- _What you need to do_: From the records below, report the number of lines that contain "Personal", and add nothing.

----------------------------------------

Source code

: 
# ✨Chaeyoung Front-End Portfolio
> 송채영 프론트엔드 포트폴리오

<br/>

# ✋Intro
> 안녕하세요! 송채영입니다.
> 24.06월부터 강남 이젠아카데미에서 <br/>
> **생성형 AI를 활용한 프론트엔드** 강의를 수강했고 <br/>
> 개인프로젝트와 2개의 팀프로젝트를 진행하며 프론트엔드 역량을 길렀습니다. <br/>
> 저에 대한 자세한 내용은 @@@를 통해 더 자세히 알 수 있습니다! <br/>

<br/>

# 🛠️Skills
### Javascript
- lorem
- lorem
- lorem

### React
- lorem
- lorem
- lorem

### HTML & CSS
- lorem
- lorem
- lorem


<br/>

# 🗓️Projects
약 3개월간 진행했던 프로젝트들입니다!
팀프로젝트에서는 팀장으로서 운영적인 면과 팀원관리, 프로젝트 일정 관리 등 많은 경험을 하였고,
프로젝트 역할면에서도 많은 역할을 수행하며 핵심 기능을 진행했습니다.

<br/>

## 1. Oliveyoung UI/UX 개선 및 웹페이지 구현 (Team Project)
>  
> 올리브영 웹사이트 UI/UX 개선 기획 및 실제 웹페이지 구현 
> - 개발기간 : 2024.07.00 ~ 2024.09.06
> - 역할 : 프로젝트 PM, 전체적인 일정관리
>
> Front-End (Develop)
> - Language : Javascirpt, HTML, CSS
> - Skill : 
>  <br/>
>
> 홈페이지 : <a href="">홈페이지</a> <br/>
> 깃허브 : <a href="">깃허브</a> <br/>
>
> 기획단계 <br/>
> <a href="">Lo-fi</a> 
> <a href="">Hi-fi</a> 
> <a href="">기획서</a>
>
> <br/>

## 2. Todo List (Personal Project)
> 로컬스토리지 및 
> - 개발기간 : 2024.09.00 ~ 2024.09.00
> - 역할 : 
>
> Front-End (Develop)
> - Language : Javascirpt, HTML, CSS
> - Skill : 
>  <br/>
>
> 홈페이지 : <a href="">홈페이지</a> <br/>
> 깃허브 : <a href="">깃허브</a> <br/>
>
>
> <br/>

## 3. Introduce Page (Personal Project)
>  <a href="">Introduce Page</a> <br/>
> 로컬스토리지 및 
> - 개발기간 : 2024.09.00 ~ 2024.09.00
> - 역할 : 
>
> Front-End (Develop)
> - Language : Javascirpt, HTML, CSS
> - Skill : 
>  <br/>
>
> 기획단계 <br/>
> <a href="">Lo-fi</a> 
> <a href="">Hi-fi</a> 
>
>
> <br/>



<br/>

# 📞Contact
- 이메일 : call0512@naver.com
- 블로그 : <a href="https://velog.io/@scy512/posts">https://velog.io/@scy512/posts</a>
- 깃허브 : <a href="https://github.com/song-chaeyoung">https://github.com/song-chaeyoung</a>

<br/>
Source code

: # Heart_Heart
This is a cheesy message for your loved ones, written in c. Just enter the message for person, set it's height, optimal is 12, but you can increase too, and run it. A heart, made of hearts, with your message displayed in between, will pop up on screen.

----------------------------------------

- _Reply_: 2